There are the usual run of vaguely portentous conversations in the episode’s first half: Rick explaining himself to Maggie about Carol (the best part is him telling her they can’t second guess themselves mere seconds after he asks her what she would’ve done in his place); Rick once again struggling with Carl over his desire to protect his son, struggles which seem more pointless with each passing week. What, exactly, is he trying to keep Carl from at this point? The kid watched his mom die and then had to shoot her corpse in the head. He doesn’t have any innocence left to lose. Rick’s constant moral turmoil is, I think, intended to make him complex, but it mostly just makes him look like a putz. At least Herschel’s efforts to keep the fates of the dead plague victims hidden from those who were still alive sort of made sense, although even then, it’s a moral choice so slight it seems hardly worth the effort. In its best moments, the show is able to find some dignity in characters’ efforts to maintain their humanity in the face of chaos, but the priorities are all out of whack. Carol’s attempts to teach the children the wonderful world of knives suddenly make a lot more sense.

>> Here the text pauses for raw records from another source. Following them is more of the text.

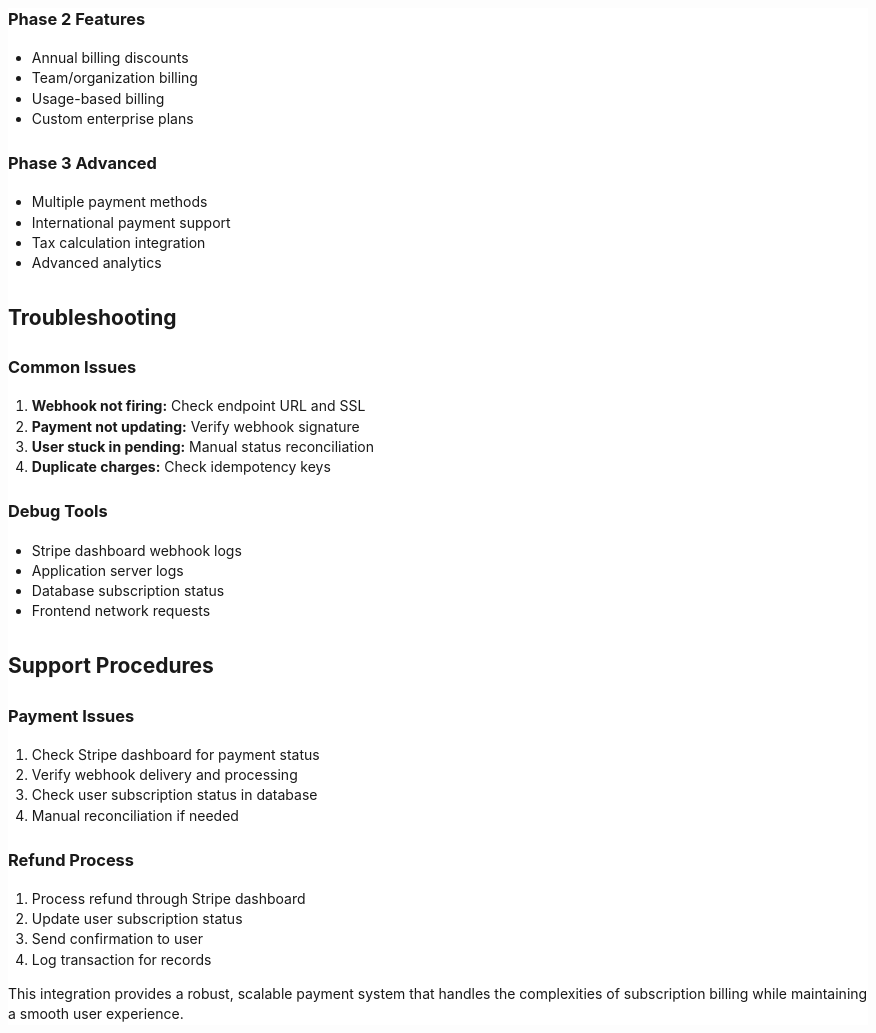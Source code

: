 ### Phase 2 Features
- Annual billing discounts
- Team/organization billing
- Usage-based billing
- Custom enterprise plans

### Phase 3 Advanced
- Multiple payment methods
- International payment support
- Tax calculation integration
- Advanced analytics

## Troubleshooting

### Common Issues
1. **Webhook not firing:** Check endpoint URL and SSL
2. **Payment not updating:** Verify webhook signature
3. **User stuck in pending:** Manual status reconciliation
4. **Duplicate charges:** Check idempotency keys

### Debug Tools
- Stripe dashboard webhook logs
- Application server logs
- Database subscription status
- Frontend network requests

## Support Procedures

### Payment Issues
1. Check Stripe dashboard for payment status
2. Verify webhook delivery and processing
3. Check user subscription status in database
4. Manual reconciliation if needed

### Refund Process
1. Process refund through Stripe dashboard
2. Update user subscription status
3. Send confirmation to user
4. Log transaction for records

This integration provides a robust, scalable payment system that handles the complexities of subscription billing while maintaining a smooth user experience.
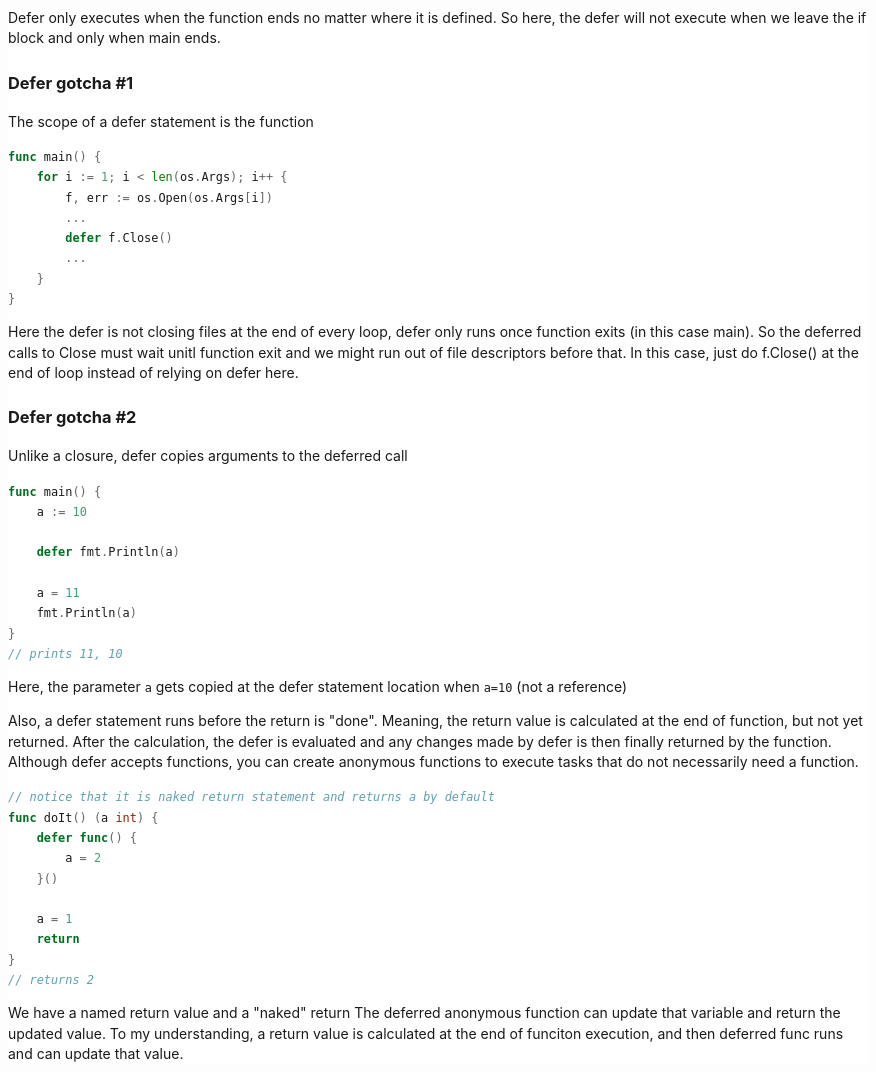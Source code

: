 Defer only executes when the function ends no matter where it is defined. So here, the defer will not execute when we leave 
the if block and only when main ends.

### Defer gotcha #1
The scope of a defer statement is the function
```Go
func main() {
    for i := 1; i < len(os.Args); i++ {
        f, err := os.Open(os.Args[i])
        ...
        defer f.Close()
        ...
    }
}
```
Here the defer is not closing files at the end of every loop, defer only runs once function exits (in this case main). So
the deferred calls to Close must wait unitl function exit and we might run out of file descriptors before that. In this case, 
just do f.Close() at the end of loop instead of relying on defer here.

### Defer gotcha #2
Unlike a closure, defer copies arguments to the deferred call
```Go
func main() {
    a := 10

    defer fmt.Println(a)

    a = 11
    fmt.Println(a)
}
// prints 11, 10
```

Here, the parameter `a` gets copied at the defer statement location when `a=10` (not a reference)

Also, a defer statement runs before the return is "done". Meaning, the return value is calculated at the end of function, but
not yet returned. After the calculation, the defer is evaluated and any changes made by defer is then finally returned by the 
function. Although defer accepts functions, you can create anonymous functions 
to execute tasks that do not necessarily need a function.
```Go
// notice that it is naked return statement and returns a by default
func doIt() (a int) {
    defer func() {
        a = 2
    }()

    a = 1
    return
}
// returns 2
```

We have a named return value and a "naked" return
The deferred anonymous function can update that variable and return the updated value. 
To my understanding, a return value is calculated at the end of funciton execution, and then deferred func runs 
and can update that value. 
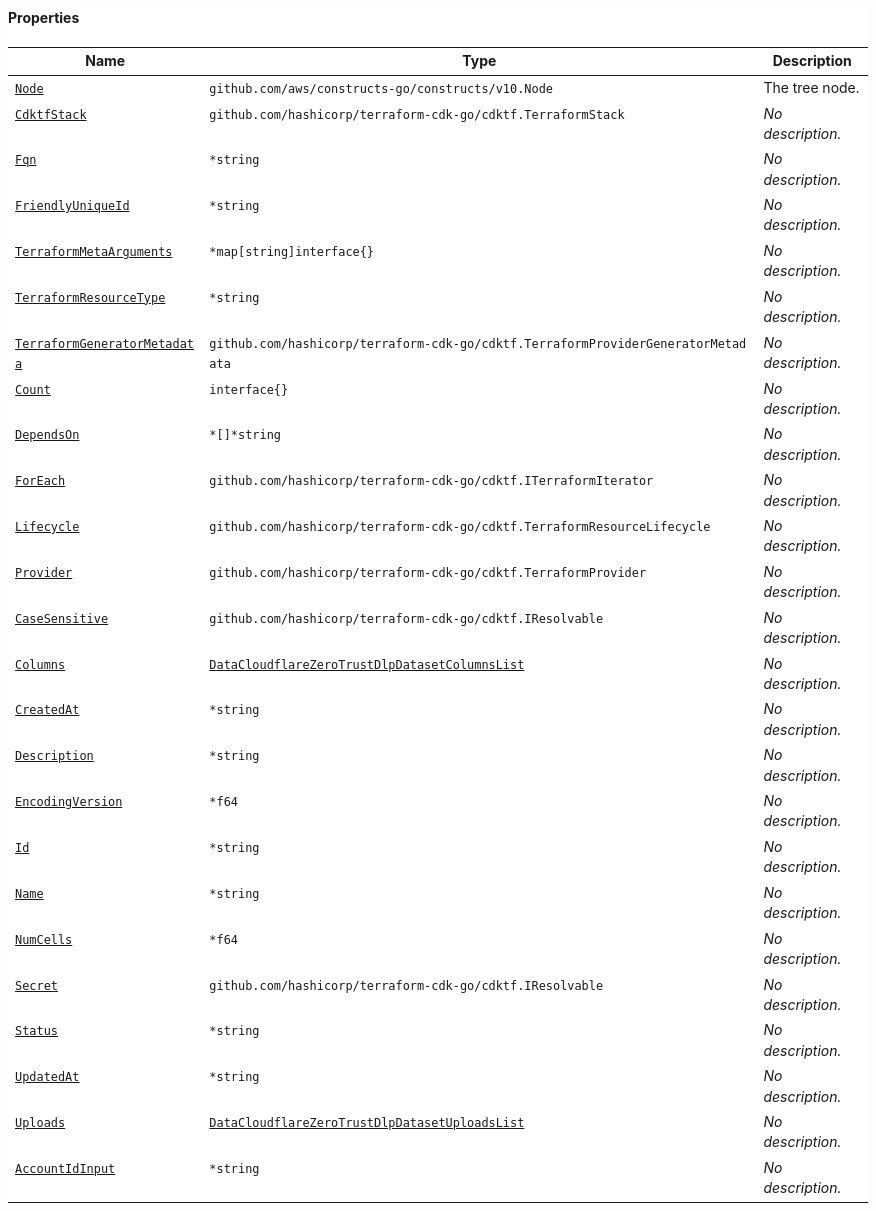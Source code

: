 #### Properties <a name="Properties" id="Properties"></a>

| **Name** | **Type** | **Description** |
| --- | --- | --- |
| <code><a href="#@cdktf/provider-cloudflare.dataCloudflareZeroTrustDlpDataset.DataCloudflareZeroTrustDlpDataset.property.node">Node</a></code> | <code>github.com/aws/constructs-go/constructs/v10.Node</code> | The tree node. |
| <code><a href="#@cdktf/provider-cloudflare.dataCloudflareZeroTrustDlpDataset.DataCloudflareZeroTrustDlpDataset.property.cdktfStack">CdktfStack</a></code> | <code>github.com/hashicorp/terraform-cdk-go/cdktf.TerraformStack</code> | *No description.* |
| <code><a href="#@cdktf/provider-cloudflare.dataCloudflareZeroTrustDlpDataset.DataCloudflareZeroTrustDlpDataset.property.fqn">Fqn</a></code> | <code>*string</code> | *No description.* |
| <code><a href="#@cdktf/provider-cloudflare.dataCloudflareZeroTrustDlpDataset.DataCloudflareZeroTrustDlpDataset.property.friendlyUniqueId">FriendlyUniqueId</a></code> | <code>*string</code> | *No description.* |
| <code><a href="#@cdktf/provider-cloudflare.dataCloudflareZeroTrustDlpDataset.DataCloudflareZeroTrustDlpDataset.property.terraformMetaArguments">TerraformMetaArguments</a></code> | <code>*map[string]interface{}</code> | *No description.* |
| <code><a href="#@cdktf/provider-cloudflare.dataCloudflareZeroTrustDlpDataset.DataCloudflareZeroTrustDlpDataset.property.terraformResourceType">TerraformResourceType</a></code> | <code>*string</code> | *No description.* |
| <code><a href="#@cdktf/provider-cloudflare.dataCloudflareZeroTrustDlpDataset.DataCloudflareZeroTrustDlpDataset.property.terraformGeneratorMetadata">TerraformGeneratorMetadata</a></code> | <code>github.com/hashicorp/terraform-cdk-go/cdktf.TerraformProviderGeneratorMetadata</code> | *No description.* |
| <code><a href="#@cdktf/provider-cloudflare.dataCloudflareZeroTrustDlpDataset.DataCloudflareZeroTrustDlpDataset.property.count">Count</a></code> | <code>interface{}</code> | *No description.* |
| <code><a href="#@cdktf/provider-cloudflare.dataCloudflareZeroTrustDlpDataset.DataCloudflareZeroTrustDlpDataset.property.dependsOn">DependsOn</a></code> | <code>*[]*string</code> | *No description.* |
| <code><a href="#@cdktf/provider-cloudflare.dataCloudflareZeroTrustDlpDataset.DataCloudflareZeroTrustDlpDataset.property.forEach">ForEach</a></code> | <code>github.com/hashicorp/terraform-cdk-go/cdktf.ITerraformIterator</code> | *No description.* |
| <code><a href="#@cdktf/provider-cloudflare.dataCloudflareZeroTrustDlpDataset.DataCloudflareZeroTrustDlpDataset.property.lifecycle">Lifecycle</a></code> | <code>github.com/hashicorp/terraform-cdk-go/cdktf.TerraformResourceLifecycle</code> | *No description.* |
| <code><a href="#@cdktf/provider-cloudflare.dataCloudflareZeroTrustDlpDataset.DataCloudflareZeroTrustDlpDataset.property.provider">Provider</a></code> | <code>github.com/hashicorp/terraform-cdk-go/cdktf.TerraformProvider</code> | *No description.* |
| <code><a href="#@cdktf/provider-cloudflare.dataCloudflareZeroTrustDlpDataset.DataCloudflareZeroTrustDlpDataset.property.caseSensitive">CaseSensitive</a></code> | <code>github.com/hashicorp/terraform-cdk-go/cdktf.IResolvable</code> | *No description.* |
| <code><a href="#@cdktf/provider-cloudflare.dataCloudflareZeroTrustDlpDataset.DataCloudflareZeroTrustDlpDataset.property.columns">Columns</a></code> | <code><a href="#@cdktf/provider-cloudflare.dataCloudflareZeroTrustDlpDataset.DataCloudflareZeroTrustDlpDatasetColumnsList">DataCloudflareZeroTrustDlpDatasetColumnsList</a></code> | *No description.* |
| <code><a href="#@cdktf/provider-cloudflare.dataCloudflareZeroTrustDlpDataset.DataCloudflareZeroTrustDlpDataset.property.createdAt">CreatedAt</a></code> | <code>*string</code> | *No description.* |
| <code><a href="#@cdktf/provider-cloudflare.dataCloudflareZeroTrustDlpDataset.DataCloudflareZeroTrustDlpDataset.property.description">Description</a></code> | <code>*string</code> | *No description.* |
| <code><a href="#@cdktf/provider-cloudflare.dataCloudflareZeroTrustDlpDataset.DataCloudflareZeroTrustDlpDataset.property.encodingVersion">EncodingVersion</a></code> | <code>*f64</code> | *No description.* |
| <code><a href="#@cdktf/provider-cloudflare.dataCloudflareZeroTrustDlpDataset.DataCloudflareZeroTrustDlpDataset.property.id">Id</a></code> | <code>*string</code> | *No description.* |
| <code><a href="#@cdktf/provider-cloudflare.dataCloudflareZeroTrustDlpDataset.DataCloudflareZeroTrustDlpDataset.property.name">Name</a></code> | <code>*string</code> | *No description.* |
| <code><a href="#@cdktf/provider-cloudflare.dataCloudflareZeroTrustDlpDataset.DataCloudflareZeroTrustDlpDataset.property.numCells">NumCells</a></code> | <code>*f64</code> | *No description.* |
| <code><a href="#@cdktf/provider-cloudflare.dataCloudflareZeroTrustDlpDataset.DataCloudflareZeroTrustDlpDataset.property.secret">Secret</a></code> | <code>github.com/hashicorp/terraform-cdk-go/cdktf.IResolvable</code> | *No description.* |
| <code><a href="#@cdktf/provider-cloudflare.dataCloudflareZeroTrustDlpDataset.DataCloudflareZeroTrustDlpDataset.property.status">Status</a></code> | <code>*string</code> | *No description.* |
| <code><a href="#@cdktf/provider-cloudflare.dataCloudflareZeroTrustDlpDataset.DataCloudflareZeroTrustDlpDataset.property.updatedAt">UpdatedAt</a></code> | <code>*string</code> | *No description.* |
| <code><a href="#@cdktf/provider-cloudflare.dataCloudflareZeroTrustDlpDataset.DataCloudflareZeroTrustDlpDataset.property.uploads">Uploads</a></code> | <code><a href="#@cdktf/provider-cloudflare.dataCloudflareZeroTrustDlpDataset.DataCloudflareZeroTrustDlpDatasetUploadsList">DataCloudflareZeroTrustDlpDatasetUploadsList</a></code> | *No description.* |
| <code><a href="#@cdktf/provider-cloudflare.dataCloudflareZeroTrustDlpDataset.DataCloudflareZeroTrustDlpDataset.property.accountIdInput">AccountIdInput</a></code> | <code>*string</code> | *No description.* |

The conversations are hit and miss (mostly miss, to be honest), but the overall arc of the story, and how Herschel’s efforts are rewarded by the thin victory of not everyone dying, worked. There aren’t any other shows I can think of that could have a scene with an old man struggling to remove an intubator from a zombie’s mouth, so there’s points for that, too. It’s not just enough to have a crisis; the crisis needs to have stakes more important than “do we live to die horribly another day.” “Internment” achieved this by making Herschel’s arc not just about life or death, but about how you choose to live. It’s a small, but important, distinction.

Stray observations:

  • So, the Governor, huh? Given how last season panned out, and given what a mess the writers made of the character, this development was both inevitable and not hugely promising. Still, that last shot of him standing outside the fences was well done, and now that the plague is over, we need something to ruin everyone’s day. Fingers crossed he’s scarier this time around.
  • Daryl doesn’t know about Carol yet. That’s going to be a fun conversation.
  • Dr. Caleb tells Herschel there’s a stage of the disease that, once you’re that far gone, you’re doomed. But nobody’s survived the sickness yet, so that seems like a meaningless distinction.
  • “Dad, you can’t keep me from it.” “From what?” “From what always happens.” “Maybe. But I think it’s my job to try.” I can’t tell if Carl and Rick are chatting, or rehearsing lines from their production of Waiting For Godot.
  • Daryl: “You’re a tough son of a bitch.” Herschel: “I am.”